INSTRUCTIONS FOR THE TASK:
For the word "Guardian", copy every line of the material that includes it.

*** Opening DATASET RECORDS ***

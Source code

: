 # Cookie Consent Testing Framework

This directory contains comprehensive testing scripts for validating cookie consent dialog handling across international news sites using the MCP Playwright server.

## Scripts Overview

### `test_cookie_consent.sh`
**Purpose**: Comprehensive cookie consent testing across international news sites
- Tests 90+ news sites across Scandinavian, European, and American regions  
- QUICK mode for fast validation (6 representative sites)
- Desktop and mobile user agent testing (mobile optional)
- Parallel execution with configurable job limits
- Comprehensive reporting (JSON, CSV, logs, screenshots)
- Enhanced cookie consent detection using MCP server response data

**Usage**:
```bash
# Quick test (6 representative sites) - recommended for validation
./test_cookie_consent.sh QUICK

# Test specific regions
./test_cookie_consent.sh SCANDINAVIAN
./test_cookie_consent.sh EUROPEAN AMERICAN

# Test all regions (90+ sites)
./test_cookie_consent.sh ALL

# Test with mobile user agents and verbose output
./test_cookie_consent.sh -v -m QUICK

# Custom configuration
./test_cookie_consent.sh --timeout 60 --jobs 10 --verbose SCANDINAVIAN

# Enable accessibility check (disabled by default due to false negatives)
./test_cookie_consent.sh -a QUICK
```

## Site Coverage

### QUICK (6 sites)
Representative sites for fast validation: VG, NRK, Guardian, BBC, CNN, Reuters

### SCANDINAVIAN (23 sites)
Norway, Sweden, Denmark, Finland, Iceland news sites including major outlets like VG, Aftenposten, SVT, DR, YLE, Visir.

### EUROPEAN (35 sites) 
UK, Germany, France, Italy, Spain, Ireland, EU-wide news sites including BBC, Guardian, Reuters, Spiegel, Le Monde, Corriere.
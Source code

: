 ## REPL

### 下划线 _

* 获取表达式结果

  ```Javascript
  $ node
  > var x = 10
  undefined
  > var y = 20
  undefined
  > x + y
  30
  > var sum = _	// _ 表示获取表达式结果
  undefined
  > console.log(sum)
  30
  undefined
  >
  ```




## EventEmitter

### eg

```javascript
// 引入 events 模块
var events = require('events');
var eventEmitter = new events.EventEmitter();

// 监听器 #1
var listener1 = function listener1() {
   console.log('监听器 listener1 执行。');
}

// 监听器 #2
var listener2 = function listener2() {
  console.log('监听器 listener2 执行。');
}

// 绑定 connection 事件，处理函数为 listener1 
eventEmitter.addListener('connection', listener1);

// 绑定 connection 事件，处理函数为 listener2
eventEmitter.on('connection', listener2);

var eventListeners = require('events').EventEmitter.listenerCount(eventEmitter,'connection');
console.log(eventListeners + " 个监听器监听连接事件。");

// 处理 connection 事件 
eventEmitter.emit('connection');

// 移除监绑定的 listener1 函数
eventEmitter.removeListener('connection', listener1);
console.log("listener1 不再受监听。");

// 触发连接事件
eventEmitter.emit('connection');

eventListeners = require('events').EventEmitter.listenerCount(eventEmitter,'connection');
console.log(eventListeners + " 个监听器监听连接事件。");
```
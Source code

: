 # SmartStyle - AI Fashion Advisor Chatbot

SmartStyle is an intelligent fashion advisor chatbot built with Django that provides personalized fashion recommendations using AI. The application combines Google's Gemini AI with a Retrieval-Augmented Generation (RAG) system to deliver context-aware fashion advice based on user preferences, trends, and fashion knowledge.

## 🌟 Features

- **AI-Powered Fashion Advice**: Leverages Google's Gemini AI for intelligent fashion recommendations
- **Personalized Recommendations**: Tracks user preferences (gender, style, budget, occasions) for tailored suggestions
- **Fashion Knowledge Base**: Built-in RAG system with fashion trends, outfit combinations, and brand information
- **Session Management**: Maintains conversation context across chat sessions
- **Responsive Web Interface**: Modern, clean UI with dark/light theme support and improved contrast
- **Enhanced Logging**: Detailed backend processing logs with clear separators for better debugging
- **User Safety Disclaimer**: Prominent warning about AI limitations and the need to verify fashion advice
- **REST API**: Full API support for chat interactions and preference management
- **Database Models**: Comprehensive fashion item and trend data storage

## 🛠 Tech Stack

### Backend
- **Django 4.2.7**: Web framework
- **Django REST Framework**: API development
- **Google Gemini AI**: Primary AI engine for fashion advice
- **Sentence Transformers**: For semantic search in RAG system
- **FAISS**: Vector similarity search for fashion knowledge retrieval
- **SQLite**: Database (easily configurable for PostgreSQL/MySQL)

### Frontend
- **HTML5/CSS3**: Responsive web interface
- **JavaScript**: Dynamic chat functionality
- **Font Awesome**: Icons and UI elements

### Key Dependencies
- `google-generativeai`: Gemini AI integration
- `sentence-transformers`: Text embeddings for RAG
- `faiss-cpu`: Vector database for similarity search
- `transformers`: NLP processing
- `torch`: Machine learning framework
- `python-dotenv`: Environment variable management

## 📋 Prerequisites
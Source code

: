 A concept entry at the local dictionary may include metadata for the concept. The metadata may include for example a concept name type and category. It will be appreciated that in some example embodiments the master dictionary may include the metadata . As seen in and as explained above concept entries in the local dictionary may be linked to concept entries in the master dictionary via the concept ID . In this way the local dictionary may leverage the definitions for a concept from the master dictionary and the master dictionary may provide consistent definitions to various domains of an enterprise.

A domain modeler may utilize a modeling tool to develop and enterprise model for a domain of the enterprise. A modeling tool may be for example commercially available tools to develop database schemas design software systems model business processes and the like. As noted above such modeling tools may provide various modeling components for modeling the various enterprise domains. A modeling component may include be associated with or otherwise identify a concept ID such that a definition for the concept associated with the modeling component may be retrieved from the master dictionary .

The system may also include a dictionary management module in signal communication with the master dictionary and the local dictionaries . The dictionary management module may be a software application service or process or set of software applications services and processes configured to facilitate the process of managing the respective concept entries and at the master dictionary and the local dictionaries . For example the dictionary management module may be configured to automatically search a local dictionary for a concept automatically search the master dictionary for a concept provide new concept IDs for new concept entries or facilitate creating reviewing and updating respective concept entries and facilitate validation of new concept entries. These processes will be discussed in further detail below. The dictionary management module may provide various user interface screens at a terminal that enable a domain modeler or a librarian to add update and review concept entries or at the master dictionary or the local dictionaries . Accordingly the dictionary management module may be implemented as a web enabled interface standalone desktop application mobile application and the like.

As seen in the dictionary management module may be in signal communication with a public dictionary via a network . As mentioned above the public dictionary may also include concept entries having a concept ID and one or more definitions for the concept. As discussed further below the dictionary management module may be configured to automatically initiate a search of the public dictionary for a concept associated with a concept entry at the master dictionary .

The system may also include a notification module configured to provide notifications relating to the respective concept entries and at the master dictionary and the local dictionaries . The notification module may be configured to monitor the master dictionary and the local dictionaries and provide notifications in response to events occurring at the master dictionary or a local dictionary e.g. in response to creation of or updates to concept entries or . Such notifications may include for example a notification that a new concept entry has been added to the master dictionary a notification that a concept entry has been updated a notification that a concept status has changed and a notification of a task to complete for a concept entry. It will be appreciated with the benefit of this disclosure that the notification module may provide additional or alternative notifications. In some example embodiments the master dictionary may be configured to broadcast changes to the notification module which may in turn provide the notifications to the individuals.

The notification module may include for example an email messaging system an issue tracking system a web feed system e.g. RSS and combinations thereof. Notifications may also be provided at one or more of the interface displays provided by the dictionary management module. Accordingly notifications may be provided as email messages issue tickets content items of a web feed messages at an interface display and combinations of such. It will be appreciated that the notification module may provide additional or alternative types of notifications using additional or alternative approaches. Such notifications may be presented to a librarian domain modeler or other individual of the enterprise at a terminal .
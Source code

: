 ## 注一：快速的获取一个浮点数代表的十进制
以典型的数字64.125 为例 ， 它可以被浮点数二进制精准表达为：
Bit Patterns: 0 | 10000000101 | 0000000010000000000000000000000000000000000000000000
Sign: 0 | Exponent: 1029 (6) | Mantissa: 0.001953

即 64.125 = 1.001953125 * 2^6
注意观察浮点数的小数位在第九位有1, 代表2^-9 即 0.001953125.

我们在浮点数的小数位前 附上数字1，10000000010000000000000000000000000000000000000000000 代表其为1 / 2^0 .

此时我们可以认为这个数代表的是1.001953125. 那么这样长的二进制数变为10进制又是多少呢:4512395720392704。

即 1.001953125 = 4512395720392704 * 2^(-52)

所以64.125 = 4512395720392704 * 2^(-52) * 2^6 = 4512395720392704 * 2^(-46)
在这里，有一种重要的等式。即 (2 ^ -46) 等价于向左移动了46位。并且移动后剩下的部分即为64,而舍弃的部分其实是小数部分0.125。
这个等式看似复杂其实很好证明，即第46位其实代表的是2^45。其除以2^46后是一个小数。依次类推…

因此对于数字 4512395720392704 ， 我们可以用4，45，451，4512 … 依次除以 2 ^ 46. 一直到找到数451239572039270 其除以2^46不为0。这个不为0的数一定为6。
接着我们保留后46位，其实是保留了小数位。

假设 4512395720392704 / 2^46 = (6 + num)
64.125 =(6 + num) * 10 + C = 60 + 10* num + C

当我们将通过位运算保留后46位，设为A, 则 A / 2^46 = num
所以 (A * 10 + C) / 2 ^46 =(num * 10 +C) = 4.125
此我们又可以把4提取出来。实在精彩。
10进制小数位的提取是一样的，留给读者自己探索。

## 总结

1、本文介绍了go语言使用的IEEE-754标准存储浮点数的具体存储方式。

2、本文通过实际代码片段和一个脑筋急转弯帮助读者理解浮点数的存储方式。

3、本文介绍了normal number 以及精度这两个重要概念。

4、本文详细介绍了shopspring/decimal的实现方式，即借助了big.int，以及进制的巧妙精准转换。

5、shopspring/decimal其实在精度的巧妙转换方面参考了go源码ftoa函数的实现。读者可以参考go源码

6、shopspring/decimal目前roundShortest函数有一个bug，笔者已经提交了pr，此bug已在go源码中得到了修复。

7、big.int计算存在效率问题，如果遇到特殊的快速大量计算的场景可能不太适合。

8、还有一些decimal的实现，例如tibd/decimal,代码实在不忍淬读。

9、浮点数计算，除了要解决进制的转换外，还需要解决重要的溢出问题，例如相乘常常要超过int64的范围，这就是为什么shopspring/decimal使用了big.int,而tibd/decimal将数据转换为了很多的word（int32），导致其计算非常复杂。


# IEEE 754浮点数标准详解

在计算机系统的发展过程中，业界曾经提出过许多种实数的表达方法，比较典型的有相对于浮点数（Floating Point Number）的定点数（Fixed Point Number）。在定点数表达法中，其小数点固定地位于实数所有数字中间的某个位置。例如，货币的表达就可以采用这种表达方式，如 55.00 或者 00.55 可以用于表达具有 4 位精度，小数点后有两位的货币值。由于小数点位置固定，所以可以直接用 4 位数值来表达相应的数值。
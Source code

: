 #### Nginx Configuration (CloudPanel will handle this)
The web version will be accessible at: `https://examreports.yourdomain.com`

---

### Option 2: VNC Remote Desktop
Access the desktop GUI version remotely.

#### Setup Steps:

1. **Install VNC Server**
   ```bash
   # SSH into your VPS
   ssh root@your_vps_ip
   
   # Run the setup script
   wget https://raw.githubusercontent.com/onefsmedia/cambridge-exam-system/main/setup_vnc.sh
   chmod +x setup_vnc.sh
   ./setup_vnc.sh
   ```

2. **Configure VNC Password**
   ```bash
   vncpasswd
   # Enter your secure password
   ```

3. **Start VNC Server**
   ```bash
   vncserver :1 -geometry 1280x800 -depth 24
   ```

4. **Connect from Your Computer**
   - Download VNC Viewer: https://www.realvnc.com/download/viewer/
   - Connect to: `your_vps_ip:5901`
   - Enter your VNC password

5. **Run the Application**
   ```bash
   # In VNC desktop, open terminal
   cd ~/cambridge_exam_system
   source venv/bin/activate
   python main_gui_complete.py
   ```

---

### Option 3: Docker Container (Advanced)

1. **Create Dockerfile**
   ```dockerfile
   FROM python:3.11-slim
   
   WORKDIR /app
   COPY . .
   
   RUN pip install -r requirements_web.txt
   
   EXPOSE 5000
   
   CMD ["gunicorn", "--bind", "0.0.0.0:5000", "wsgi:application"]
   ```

*** Closing DATASET RECORDS ***

FINISHED EXERCISE:
Representative sites for fast validation: VG, NRK, Guardian, BBC, CNN, Reuters
UK, Germany, France, Italy, Spain, Ireland, EU-wide news sites including BBC, Guardian, Reuters, Spiegel, Le Monde, Corriere.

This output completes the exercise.